IRELAND’S FOUR archbishops are calling for the public to be granted leve to attend mass as part of the country’s Level 3 restrictions.
In a letter to Micheál Martin, Archbishop of Armagh Eamon Martin, Archbishop of Dublin Diarmuid Martin, Archbishop of Tuam Michael Neary and Archbishop of Cashel and Emly Kieran O’Reilly have called for a meeting with the Taoiseach to discuss the issue.
At present, Ireland’s Level 3 Covid-19 restrictions prohibit anyone from attending a religious service in person at a church.
While places of worship remain open and available for private prayer, services have been moved online in an attempt to curb the spread of the coronavirus.
One possible solution could see churches operating under Level 2 restrictions.
Under a Level 2 lockdown rules, religious services are allowed for groups of up to 50 worshippers, provided protective measures like social distancing and the removal of communal prayer items are put in place.
In the letter written to Martin, the archbishops acknowledge the importance of the government’s public health guidelines but argued that face-to-face religious services provide “essential spiritual nourishment” for parishioners.

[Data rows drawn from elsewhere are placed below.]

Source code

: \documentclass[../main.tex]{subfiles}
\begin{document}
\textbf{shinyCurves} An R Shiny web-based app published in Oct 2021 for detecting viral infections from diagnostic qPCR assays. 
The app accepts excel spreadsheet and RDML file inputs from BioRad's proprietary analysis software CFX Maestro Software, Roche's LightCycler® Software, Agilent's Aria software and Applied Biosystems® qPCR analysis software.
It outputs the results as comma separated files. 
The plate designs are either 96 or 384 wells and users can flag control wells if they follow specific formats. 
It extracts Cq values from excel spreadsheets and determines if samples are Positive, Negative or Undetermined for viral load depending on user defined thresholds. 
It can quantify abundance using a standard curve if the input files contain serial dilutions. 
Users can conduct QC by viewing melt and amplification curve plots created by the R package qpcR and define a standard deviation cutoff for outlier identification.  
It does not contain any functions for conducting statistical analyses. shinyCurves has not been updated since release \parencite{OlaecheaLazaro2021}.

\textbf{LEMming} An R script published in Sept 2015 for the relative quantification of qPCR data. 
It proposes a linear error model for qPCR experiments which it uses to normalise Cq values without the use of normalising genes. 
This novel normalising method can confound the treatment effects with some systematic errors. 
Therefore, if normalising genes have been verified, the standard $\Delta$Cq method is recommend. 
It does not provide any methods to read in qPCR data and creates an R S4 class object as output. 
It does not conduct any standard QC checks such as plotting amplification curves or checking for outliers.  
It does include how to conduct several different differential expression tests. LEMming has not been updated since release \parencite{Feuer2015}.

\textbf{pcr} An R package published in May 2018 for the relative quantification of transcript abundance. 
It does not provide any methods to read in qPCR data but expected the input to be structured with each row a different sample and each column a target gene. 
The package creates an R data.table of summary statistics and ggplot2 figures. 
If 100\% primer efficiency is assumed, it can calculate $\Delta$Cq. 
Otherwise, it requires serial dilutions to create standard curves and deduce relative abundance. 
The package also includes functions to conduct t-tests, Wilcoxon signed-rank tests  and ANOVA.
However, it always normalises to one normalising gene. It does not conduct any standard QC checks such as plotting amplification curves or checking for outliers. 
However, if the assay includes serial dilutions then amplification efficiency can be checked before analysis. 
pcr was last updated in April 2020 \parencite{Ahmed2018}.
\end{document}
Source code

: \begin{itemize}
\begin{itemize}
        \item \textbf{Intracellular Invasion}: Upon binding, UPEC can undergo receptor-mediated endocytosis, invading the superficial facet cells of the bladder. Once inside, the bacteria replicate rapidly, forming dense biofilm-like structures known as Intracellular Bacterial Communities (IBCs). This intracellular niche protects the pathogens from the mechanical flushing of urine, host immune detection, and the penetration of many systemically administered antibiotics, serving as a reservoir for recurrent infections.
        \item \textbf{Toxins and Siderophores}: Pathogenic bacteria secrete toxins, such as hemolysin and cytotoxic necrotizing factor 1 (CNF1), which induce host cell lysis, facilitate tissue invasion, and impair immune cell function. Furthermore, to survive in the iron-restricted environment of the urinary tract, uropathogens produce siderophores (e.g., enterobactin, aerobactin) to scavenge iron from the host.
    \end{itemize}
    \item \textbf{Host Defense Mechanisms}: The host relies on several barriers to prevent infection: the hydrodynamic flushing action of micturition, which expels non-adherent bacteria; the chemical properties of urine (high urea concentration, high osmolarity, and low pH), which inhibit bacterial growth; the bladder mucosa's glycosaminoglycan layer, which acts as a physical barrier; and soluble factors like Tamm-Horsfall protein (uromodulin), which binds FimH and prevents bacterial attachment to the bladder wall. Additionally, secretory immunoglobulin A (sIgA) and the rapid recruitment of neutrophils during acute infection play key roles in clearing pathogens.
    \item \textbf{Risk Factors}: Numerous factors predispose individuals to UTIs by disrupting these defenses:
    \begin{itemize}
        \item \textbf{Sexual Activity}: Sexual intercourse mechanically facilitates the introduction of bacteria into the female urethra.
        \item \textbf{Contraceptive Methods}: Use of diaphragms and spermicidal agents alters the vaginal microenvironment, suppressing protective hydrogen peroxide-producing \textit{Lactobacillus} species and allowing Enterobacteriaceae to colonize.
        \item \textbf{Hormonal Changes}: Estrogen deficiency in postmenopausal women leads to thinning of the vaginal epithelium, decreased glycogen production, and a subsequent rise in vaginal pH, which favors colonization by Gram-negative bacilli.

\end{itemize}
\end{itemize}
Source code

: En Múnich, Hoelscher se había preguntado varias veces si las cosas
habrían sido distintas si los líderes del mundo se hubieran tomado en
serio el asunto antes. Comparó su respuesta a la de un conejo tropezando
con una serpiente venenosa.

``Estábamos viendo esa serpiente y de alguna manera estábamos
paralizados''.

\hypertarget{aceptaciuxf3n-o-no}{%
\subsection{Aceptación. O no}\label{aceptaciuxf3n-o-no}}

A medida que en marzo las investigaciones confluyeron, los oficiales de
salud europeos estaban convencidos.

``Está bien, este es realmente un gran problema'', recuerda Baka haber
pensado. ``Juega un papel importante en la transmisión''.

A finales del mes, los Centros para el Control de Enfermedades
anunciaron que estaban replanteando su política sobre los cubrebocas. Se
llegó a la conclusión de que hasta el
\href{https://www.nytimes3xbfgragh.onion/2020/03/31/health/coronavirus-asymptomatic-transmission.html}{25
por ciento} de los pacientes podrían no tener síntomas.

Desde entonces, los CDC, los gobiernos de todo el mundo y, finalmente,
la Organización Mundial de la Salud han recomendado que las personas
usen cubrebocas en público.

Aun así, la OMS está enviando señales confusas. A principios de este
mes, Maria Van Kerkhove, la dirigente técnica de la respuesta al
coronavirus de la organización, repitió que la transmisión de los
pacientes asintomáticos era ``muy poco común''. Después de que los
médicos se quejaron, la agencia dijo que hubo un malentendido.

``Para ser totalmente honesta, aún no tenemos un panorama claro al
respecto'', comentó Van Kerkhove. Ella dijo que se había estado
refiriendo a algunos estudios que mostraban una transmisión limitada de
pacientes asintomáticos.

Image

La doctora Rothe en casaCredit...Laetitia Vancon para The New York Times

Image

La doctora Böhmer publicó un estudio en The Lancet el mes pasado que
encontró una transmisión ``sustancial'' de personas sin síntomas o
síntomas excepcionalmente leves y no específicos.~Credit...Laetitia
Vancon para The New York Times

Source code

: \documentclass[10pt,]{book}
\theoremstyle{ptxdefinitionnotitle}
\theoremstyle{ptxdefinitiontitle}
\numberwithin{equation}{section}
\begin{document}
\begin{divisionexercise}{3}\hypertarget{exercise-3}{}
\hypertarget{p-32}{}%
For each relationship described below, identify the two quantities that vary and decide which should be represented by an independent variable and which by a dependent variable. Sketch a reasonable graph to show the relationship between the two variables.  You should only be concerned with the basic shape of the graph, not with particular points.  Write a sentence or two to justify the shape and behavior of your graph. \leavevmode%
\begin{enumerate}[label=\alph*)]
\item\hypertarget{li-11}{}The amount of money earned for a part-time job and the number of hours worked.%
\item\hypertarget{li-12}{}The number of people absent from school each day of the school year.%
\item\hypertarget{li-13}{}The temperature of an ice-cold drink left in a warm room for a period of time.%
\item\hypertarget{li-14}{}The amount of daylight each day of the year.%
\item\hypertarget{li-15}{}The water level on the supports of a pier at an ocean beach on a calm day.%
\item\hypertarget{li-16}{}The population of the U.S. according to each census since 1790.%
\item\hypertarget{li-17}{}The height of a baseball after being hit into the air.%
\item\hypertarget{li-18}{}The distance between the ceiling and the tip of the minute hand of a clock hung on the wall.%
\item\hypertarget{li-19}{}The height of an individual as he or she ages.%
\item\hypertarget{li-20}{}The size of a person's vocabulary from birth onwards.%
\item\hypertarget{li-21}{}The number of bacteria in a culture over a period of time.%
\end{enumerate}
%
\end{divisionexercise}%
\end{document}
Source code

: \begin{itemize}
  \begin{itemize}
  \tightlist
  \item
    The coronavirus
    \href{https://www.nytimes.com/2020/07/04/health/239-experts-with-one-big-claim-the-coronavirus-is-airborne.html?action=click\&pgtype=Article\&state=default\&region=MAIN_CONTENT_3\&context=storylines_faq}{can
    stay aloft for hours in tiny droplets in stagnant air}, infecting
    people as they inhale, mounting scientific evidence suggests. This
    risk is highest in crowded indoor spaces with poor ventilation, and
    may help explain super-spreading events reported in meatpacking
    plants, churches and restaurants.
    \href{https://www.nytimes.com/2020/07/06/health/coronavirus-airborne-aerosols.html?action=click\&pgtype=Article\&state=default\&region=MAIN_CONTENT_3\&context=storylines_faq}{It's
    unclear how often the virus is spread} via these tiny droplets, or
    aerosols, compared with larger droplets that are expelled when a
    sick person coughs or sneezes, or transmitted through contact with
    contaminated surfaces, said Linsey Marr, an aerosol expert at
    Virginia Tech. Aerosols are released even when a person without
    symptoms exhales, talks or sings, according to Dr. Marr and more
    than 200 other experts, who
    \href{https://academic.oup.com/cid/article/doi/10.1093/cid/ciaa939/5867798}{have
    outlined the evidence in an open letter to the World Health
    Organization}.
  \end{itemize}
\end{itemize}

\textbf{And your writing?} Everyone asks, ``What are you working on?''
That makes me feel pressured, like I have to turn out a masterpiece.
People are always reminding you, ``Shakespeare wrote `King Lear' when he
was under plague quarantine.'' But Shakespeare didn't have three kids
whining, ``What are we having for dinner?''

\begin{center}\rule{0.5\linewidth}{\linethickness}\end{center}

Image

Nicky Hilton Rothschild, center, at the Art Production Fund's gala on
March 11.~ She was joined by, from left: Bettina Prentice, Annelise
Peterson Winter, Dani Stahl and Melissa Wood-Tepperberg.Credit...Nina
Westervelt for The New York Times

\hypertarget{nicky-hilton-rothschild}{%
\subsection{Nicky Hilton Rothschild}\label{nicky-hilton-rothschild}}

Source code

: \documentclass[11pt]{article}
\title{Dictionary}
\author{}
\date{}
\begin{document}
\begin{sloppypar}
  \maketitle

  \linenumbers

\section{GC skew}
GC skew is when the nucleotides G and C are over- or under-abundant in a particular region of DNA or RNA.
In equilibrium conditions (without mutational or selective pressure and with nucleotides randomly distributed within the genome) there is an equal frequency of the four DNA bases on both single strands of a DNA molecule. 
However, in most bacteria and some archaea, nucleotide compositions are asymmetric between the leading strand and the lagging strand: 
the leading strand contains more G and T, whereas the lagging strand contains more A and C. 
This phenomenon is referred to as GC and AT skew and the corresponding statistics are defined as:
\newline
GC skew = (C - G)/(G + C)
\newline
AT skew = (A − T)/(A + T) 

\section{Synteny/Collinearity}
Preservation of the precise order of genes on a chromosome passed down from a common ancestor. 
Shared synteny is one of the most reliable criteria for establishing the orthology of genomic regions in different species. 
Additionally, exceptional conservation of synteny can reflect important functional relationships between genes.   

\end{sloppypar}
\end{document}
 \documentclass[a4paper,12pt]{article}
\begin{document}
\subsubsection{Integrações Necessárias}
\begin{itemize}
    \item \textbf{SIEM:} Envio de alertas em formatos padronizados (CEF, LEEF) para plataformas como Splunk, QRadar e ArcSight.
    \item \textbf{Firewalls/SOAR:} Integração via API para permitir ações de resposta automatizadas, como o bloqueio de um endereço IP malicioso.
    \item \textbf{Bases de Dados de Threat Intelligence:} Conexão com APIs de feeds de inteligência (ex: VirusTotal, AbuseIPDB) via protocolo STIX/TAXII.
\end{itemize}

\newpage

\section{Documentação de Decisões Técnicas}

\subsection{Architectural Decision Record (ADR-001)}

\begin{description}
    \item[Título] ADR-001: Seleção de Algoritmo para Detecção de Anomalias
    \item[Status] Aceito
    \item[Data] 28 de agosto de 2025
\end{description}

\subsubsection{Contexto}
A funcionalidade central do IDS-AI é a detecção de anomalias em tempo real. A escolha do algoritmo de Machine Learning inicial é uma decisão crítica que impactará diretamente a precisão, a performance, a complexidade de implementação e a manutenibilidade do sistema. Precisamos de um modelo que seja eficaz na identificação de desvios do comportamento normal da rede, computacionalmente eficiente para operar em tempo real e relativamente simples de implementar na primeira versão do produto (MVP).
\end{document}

“We wish to engage constructively with the civil authorities to ensure that our people have continued access to the support of Mass and the Sacraments and essential spiritual nourishment for these challenging times,” the letter explains
“These are not simply ‘gatherings’ of people, but profound expressions of who we are as a church.”
The archbishops add they are “acutely aware that for parishes and individual Catholics the loss of these spiritual supports can be a source of great anxiety and fear, and can have a detrimental impact on their overall health and well-being”.
They are hoping to meet with the Taoiseach in the next few days.